Trump to issue executive order on toppling US historical monuments

The president first threatened arrest late Monday night when protesters tried and failed to topple a statue of former president Andrew Jackson near the White House.

US President Trump holds photo opportunity in front of St John's Church in Washington (photo credit: REUTERS/TOM BRENNER)
US President Trump holds photo opportunity in front of St John's Church in Washington
(photo credit: REUTERS/TOM BRENNER)
US President Donald Trump on Tuesday said he will issue an executive order regarding US historical monuments, as the movement to remove memorials that activists consider racist gains momentum, part of wider national protests over racial injustice.
"They're not taking down our monuments," Trump told reporters at the White House. "I will have an executive order very shortly and all it's going to really do is reinforce what's already there, but in a more uniform way."
Trump also on Tuesday announced an authorization "effective immediately" to arrest anyone caught hurting a commemoration to an armed services member on federal land and threatened to use force on protesters in Washington.
The federal government, though, has had the power to jail or fine anyone vandalizing or destroying a memorial for 17 years under the Veterans Memorial Act.
Late on Monday protesters tried to topple a statue of former president Andrew Jackson near the White House.

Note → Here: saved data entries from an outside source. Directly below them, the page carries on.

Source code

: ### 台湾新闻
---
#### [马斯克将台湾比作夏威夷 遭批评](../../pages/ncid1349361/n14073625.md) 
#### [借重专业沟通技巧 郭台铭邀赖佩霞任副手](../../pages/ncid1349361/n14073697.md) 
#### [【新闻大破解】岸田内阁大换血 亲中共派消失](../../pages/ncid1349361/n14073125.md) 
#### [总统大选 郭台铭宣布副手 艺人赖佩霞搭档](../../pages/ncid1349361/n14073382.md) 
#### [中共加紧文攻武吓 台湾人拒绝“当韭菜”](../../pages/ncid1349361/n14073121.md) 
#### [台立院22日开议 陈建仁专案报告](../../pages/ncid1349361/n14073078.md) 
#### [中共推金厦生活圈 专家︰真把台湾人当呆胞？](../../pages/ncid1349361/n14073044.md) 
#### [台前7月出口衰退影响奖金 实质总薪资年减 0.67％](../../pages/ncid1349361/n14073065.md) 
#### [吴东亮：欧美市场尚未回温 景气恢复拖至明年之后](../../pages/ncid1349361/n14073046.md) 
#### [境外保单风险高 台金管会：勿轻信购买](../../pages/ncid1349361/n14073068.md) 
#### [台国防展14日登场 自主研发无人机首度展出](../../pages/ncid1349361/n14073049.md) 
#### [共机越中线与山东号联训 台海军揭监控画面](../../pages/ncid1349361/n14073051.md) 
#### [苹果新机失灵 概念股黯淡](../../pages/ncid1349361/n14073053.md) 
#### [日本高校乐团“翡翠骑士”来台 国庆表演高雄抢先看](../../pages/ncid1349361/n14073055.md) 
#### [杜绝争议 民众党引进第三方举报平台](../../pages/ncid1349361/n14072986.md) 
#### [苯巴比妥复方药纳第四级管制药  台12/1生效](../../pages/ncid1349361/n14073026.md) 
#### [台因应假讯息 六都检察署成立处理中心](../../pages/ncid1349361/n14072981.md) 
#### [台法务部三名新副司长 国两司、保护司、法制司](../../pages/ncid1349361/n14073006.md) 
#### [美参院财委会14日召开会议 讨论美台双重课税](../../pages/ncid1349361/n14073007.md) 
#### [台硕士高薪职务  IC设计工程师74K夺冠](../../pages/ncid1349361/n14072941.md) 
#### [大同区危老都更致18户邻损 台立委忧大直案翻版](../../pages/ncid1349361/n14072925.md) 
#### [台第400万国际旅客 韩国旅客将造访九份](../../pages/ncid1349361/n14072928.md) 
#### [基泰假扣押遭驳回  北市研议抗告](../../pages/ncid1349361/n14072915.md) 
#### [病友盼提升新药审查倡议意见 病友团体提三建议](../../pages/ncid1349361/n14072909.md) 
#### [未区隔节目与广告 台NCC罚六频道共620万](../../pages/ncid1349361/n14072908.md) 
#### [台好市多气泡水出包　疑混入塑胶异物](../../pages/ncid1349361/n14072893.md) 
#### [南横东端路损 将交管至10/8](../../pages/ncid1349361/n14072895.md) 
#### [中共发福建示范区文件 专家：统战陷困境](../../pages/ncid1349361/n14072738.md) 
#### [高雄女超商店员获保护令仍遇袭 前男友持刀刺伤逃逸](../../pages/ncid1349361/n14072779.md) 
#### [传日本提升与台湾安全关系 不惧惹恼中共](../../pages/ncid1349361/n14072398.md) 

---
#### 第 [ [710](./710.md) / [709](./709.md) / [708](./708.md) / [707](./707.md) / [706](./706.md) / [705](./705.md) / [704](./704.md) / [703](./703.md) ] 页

Jackson enslaved Black people as a plantation owner and is remembered for the Trail of Tears, a forced removal of Native Americans from the South that killed thousands.
Trump told reporters Tuesday "numerous people" were in jail for the Jackson statue attempt and the federal government is "looking at long-term sentences."
Many statues and monuments targeted by crowds in recent weeks pay homage to the rebel Confederacy from the nation's Civil War. Critics say such symbols wrongly honor those who perpetuated slavery. Calls to take them down follow a wave of protests sparked by the May 25 death of George Floyd, a Black man killed in police custody.
Protesters on Monday also declared a Black House Autonomous Zone – referencing a Seattle area known as the Capitol Hill Organized Protest (CHOP) zone or the Capitol Hill Autonomous Zone – near the White House in front of St. John's Church, which had a small basement fire during earlier protests.
On Tuesday Trump tweeted "there will never be an 'Autonomous Zone' in Washington, D.C., as long as I’m your President. If they try they will be met with serious force!"